Per provocare la sottrazione dei dati degli account, compresi quelli Microsoft (quindi non soltanto account locali), l’aggressore può per esempio sfruttare il comportamento di default del browser Chrome che attiva automaticamente il download dei file.
Il trucco sta nell’utilizzo di un file SCF, un formato che Microsoft ha introdotto addirittura all’epoca di Windows 3.11 e che è stato conservato anche nelle successive versioni del sistema operativo.

Inserendo, all’interno del file SCF (semplice file di testo), il riferimento a una risorsa remota (specificando l’IP del server usato dall’aggressore), Windows trasferirà al malintenzionato nomi degli account utente e hash delle password.
L’autore della scoperta ha pubblicato a questo indirizzo un’analisi dettagliata.

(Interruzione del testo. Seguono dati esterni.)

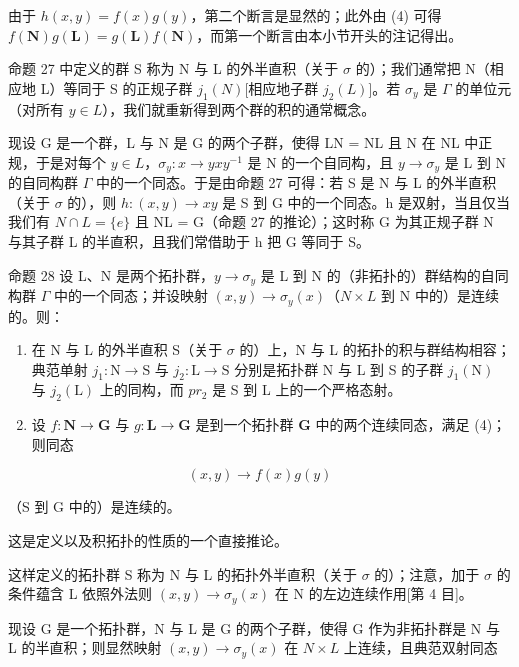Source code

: 由于 \(h(x, y) = f(x)g(y)\)，第二个断言是显然的；此外由 (4) 可得 \(f(\mathbf{N})g(\mathbf{L}) = g(\mathbf{L})f(\mathbf{N})\)，而第一个断言由本小节开头的注记得出。

命题 27 中定义的群 S 称为 N 与 L 的外半直积（关于 \(\sigma\) 的）；我们通常把 N（相应地 L）等同于 S 的正规子群 \(j_{1}(N)\){[}相应地子群 \(j_{2}(L)\){]}。若 \(\sigma_{y}\) 是 \(\Gamma\) 的单位元（对所有 \(y \in L\)），我们就重新得到两个群的积的通常概念。

现设 G 是一个群，L 与 N 是 G 的两个子群，使得 LN = NL 且 N 在 NL 中正规，于是对每个 \(y \in L\)，\(\sigma_{y} : x \to yxy^{-1}\) 是 N 的一个自同构，且 \(y \to \sigma_{y}\) 是 L 到 N 的自同构群 \(\Gamma\) 中的一个同态。于是由命题 27 可得：若 S 是 N 与 L 的外半直积（关于 \(\sigma\) 的），则 \(h : (x, y) \to xy\) 是 S 到 G 中的一个同态。h 是双射，当且仅当我们有 \(N \cap L = \{e\}\) 且 NL = G（命题 27 的推论）；这时称 G 为其正规子群 N 与其子群 L 的半直积，且我们常借助于 h 把 G 等同于 S。

命题 28 设 L、N 是两个拓扑群，\(y \to \sigma_y\) 是 L 到 N 的（非拓扑的）群结构的自同构群 \(\Gamma\) 中的一个同态；并设映射 \((x, y) \to \sigma_y(x)\)（\(N \times L\) 到 N 中的）是连续的。则：

\begin{enumerate}
\def\labelenumi{\arabic{enumi})}
\item
  在 N 与 L 的外半直积 S（关于 \(\sigma\) 的）上，N 与 L 的拓扑的积与群结构相容；典范单射 \(j_{1}: \mathrm{N} \to \mathrm{S}\) 与 \(j_{2}: \mathrm{L} \to \mathrm{S}\) 分别是拓扑群 N 与 L 到 S 的子群 \(j_{1}(\mathrm{N})\) 与 \(j_{2}(\mathrm{L})\) 上的同构，而 \(pr_{2}\) 是 S 到 L 上的一个严格态射。
\item
  设 \(f: \mathbf{N} \to \mathbf{G}\) 与 \(g: \mathbf{L} \to \mathbf{G}\) 是到一个拓扑群 \(\mathbf{G}\) 中的两个连续同态，满足 (4)；则同态
\end{enumerate}

\[
(x, y) \rightarrow f (x) g (y)
\]

（S 到 G 中的）是连续的。

这是定义以及积拓扑的性质的一个直接推论。

这样定义的拓扑群 S 称为 N 与 L 的拓扑外半直积（关于 \(\sigma\) 的）；注意，加于 \(\sigma\) 的条件蕴含 L 依照外法则 \((x, y) \to \sigma_{y}(x)\) 在 N 的左边连续作用{[}第 4 目{]}。

现设 G 是一个拓扑群，N 与 L 是 G 的两个子群，使得 G 作为非拓扑群是 N 与 L 的半直积；则显然映射 \((x, y) \to \sigma_{y}(x)\) 在 \(N \times L\) 上连续，且典范双射同态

La trattazione delle modalità di attacco è avvenuta dopo la pubblicazione di una patch “opzionale” (classificata con l’identificativo ADV170014), rilasciata da Microsoft senza troppa pubblicità il secondo martedì di ottobre.
Tale patch, però, attiva alcune accortezze a livello di registro di sistema solo sui sistemi Windows 10 e Windows Server 2016. Microsoft sembra non aver intenzione di apportare modifiche simili sulle precedenti versioni del sistema operativo a causa di problemi di compatibilità.

Il miglior modo per difendersi, comunque, è disattivare il download automatico dei file da parte del browser (vedere il citato articolo su Chrome) abilitando l’opzione Chiedi dove salvare il file prima di scaricarlo.
Inoltre, ancora più importante, è bene accedere al Pannello di controllo di Windows (in Windows 10 basta digitare Pannello di controllo nella casella di ricerca), cliccare su Centro connessioni di rete e condivisione, su Modifica impostazioni di condivisione avanzate e nella sezione Tutte le reti assicurarsi di aver selezionato l’opzione Attiva condivisione protetta da password.

Il ricercatore colombiano Juan Diego ricorda che una volta che l’aggressore si è impossessato degli hash, può sfruttare strumenti come John the Ripper per risalire alle password in chiaro.